[[ Records for processing, beginning ]]

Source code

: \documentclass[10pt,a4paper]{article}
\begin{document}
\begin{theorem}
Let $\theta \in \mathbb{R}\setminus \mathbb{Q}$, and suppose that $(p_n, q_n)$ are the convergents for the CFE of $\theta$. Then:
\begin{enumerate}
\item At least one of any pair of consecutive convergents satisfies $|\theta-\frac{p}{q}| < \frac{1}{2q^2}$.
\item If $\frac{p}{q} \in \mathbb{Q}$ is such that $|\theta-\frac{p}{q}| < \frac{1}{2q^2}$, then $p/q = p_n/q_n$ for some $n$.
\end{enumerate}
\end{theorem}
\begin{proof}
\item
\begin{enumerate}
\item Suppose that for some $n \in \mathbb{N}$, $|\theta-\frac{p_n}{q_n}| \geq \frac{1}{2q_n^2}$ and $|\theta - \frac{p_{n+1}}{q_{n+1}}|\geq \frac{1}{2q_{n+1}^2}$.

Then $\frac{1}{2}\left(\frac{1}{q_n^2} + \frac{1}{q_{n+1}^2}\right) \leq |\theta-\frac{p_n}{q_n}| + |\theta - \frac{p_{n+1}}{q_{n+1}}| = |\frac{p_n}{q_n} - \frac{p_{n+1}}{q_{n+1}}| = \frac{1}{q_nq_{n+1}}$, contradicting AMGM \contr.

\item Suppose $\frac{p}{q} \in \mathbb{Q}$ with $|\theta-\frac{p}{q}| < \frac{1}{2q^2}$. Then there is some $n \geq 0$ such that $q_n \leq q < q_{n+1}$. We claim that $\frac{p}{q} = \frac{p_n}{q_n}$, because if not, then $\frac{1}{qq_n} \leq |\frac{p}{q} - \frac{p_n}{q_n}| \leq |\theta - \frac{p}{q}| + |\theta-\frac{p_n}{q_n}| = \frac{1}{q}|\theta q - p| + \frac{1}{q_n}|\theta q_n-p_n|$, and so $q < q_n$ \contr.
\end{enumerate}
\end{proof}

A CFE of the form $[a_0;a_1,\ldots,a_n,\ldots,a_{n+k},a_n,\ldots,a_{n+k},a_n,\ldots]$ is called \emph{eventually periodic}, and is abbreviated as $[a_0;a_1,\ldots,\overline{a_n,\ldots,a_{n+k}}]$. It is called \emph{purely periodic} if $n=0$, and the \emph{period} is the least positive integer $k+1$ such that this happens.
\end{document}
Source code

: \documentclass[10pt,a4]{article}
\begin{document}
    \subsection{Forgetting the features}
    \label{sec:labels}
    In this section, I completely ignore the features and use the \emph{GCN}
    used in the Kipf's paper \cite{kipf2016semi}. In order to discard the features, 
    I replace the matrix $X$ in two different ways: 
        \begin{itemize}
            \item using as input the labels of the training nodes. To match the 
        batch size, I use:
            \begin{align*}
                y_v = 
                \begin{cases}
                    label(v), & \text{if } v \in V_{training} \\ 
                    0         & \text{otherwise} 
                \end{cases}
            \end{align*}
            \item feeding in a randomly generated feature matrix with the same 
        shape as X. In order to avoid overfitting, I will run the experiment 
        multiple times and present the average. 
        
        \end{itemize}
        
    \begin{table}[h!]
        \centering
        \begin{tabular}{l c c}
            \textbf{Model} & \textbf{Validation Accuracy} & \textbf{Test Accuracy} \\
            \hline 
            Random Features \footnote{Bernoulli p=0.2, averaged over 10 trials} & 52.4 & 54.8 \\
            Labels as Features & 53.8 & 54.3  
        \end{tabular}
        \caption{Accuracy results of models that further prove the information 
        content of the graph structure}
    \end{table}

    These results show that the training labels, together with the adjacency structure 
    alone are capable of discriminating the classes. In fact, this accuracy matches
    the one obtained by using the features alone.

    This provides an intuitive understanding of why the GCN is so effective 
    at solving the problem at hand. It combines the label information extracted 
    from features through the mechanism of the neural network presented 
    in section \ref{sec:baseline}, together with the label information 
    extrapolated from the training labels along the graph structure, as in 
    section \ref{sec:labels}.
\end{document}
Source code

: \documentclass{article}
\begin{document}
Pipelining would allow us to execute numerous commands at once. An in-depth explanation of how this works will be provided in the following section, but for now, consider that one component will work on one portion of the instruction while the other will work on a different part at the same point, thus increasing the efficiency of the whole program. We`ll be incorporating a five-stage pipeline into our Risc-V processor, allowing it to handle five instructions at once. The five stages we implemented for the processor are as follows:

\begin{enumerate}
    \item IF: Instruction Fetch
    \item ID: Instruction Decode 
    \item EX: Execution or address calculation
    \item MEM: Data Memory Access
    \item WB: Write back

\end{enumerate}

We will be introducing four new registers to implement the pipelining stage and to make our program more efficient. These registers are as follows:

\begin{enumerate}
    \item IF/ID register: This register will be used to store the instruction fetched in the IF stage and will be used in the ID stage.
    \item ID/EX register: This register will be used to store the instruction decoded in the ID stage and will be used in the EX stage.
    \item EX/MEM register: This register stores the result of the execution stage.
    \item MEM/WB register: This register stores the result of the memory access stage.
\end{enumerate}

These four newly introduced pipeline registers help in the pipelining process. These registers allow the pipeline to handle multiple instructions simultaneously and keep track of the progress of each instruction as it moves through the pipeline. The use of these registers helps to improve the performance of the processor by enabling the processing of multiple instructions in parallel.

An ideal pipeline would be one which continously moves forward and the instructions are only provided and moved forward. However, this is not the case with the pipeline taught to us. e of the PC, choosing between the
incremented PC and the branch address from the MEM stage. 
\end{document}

[[ Records for processing, end ]]

Exercise description: Starting with the first line of the entries and ending with the line that has "At least one", copy each line exactly and add nothing.

Task solution:
Source code

: \documentclass[10pt,a4paper]{article}
\begin{document}
\begin{theorem}
Let $\theta \in \mathbb{R}\setminus \mathbb{Q}$, and suppose that $(p_n, q_n)$ are the convergents for the CFE of $\theta$. Then:
\begin{enumerate}
\item At least one of any pair of consecutive convergents satisfies $|\theta-\frac{p}{q}| < \frac{1}{2q^2}$.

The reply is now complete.